Apesar da surpresa que a decisão da Opep+ causou ao mercado, as ações de petroleiras no país fecharam em alta. As ações ordinárias (ON) da estatal encerram com avanço de 4,76%, a R$ 27,75. Papéis ON da Prio fecharam o pregão na B3 cotadas a R$ 32,40, alta de 3,88%, segundo o Valor Data.
“Embora surpreendente, esse corte pode refletir em mudanças econômicas importantes e em prováveis implicações políticas”, disse o Goldman Sachs, em relatório. O UBS BB projeta uma elevação em mais de US$ 5 o barril, como reação ao anúncio do corte da produção de petróleo. Embora tivesse notado em janeiro uma perspectiva de ação por parte da Opep+, a instituição esperava que o cartel mostrasse “mais paciência”, dada a recente trajetória de alta dos preços do barril.
A principal incerteza, no Brasil é qual cenário a Petrobras enfrentará diante das pressões para abandonar o preço de paridade de importação (PPI) como referência para o mercado interno. Em diversas ocasiões, o presidente da companhia, Jean Paul Prates, tem dito que não aceita o PPI como um “dogma”. Ele se alinha ao presidente Luiz Inácio Lula da Silva, que defende “abrasileirar” o cálculo dos preços dos combustíveis, criando temores de que a estatal volte a subsidiar os preços.
O ex-diretor de relações institucionais e sustentabilidade da Petrobras, Rafael Chaves, que deixou o cargo semana passada, diz que a estatal tem que analisar se os movimentos de mercado são perenes ou transitórios para então decidir sobre o preço dos derivados: “A Petrobras é testada todos os dias, e criticada por vezes simultaneamente pelos consumidores e pelos concorrentes/importadores”, diz. “Se seguir o mercado, tem defesa consistente. Se desviar, dará razão às queixas, de um lado ou de outro”, acrescenta.
O presidente do Instituto Brasileiro de Petróleo e Gás (IBP), Roberto Ardenghy, avalia que é preciso aguardar ao menos duas semanas para observar se a alta do barril foi um “solavanco” do mercado, provocado pela surpresa com o anúncio da Opep+, ou se mostrará ser uma tendência de longo prazo.
“Talvez o preço que a gente viu aumentar muito, hoje [ontem], não se sustente a longo prazo”, afirma. Ardenghy também diz que o mercado espera efeito limitado da restrição, pois os países da Opep+ já não estavam atingindo o corte de 2 milhões de barris por dia, anunciado em outubro. “A gente não acha que vai chegar a 1 milhão de barris por dia”, diz, sobre a nova medida.

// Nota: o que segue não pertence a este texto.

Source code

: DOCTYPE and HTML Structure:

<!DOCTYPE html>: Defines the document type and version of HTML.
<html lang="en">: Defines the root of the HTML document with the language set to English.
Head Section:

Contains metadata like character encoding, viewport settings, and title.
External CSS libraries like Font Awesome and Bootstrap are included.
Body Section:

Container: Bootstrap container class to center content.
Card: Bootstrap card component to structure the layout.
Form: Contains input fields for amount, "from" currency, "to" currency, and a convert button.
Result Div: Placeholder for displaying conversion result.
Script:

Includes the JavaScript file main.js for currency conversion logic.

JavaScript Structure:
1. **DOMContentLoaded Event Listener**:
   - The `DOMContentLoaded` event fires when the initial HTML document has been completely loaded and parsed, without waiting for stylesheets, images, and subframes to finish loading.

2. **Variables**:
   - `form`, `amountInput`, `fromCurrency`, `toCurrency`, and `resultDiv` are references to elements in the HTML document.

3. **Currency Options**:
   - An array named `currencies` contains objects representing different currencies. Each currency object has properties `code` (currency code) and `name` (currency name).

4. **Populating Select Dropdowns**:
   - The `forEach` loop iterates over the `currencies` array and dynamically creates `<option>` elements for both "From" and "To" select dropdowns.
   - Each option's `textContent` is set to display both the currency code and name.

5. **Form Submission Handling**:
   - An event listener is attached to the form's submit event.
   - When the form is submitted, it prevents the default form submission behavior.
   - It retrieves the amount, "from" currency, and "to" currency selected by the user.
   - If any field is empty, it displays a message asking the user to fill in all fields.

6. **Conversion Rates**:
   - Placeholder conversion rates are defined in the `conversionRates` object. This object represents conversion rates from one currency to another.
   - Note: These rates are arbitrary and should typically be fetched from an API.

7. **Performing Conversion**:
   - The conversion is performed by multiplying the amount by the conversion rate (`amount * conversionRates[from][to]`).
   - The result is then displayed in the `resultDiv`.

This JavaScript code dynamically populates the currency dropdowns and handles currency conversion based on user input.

O executivo afirma ainda que não vê espaço “estrutural” para grandes aumentos em função da alta de estoque nos Estados Unidos, do fim do inverno no hemisfério Norte – quando há redução do consumo – e pelo que considera um crescimento ainda modesto da economia chinesa. “Esses três fatores puxam o petróleo para baixo.”
Ex-diretora-geral da Agência Nacional do Petróleo (ANP), Magda Chambriard reconhece que o aumento das cotações internacionais gera uma pressão sobre a Petrobras. Ela defende, no entanto, que altas não devem ser repassadas “pari passu” ao consumidor e sugere que os cálculos devem levar em conta o impacto das medidas econômicas anunciadas pelo governo sobre o câmbio. “A alta do petróleo aumenta o preço na bomba mais cedo ou mais tarde. Mas o que a gente defende é que o intervalo [do reajuste] seja maior. Só de o [Fernando] Haddad dizer que estava com o pacote fiscal pronto, o câmbio já caiu. E se continuar caindo, talvez não precise de reajuste ou, pelo menos, de um reajuste tão grande’, diz.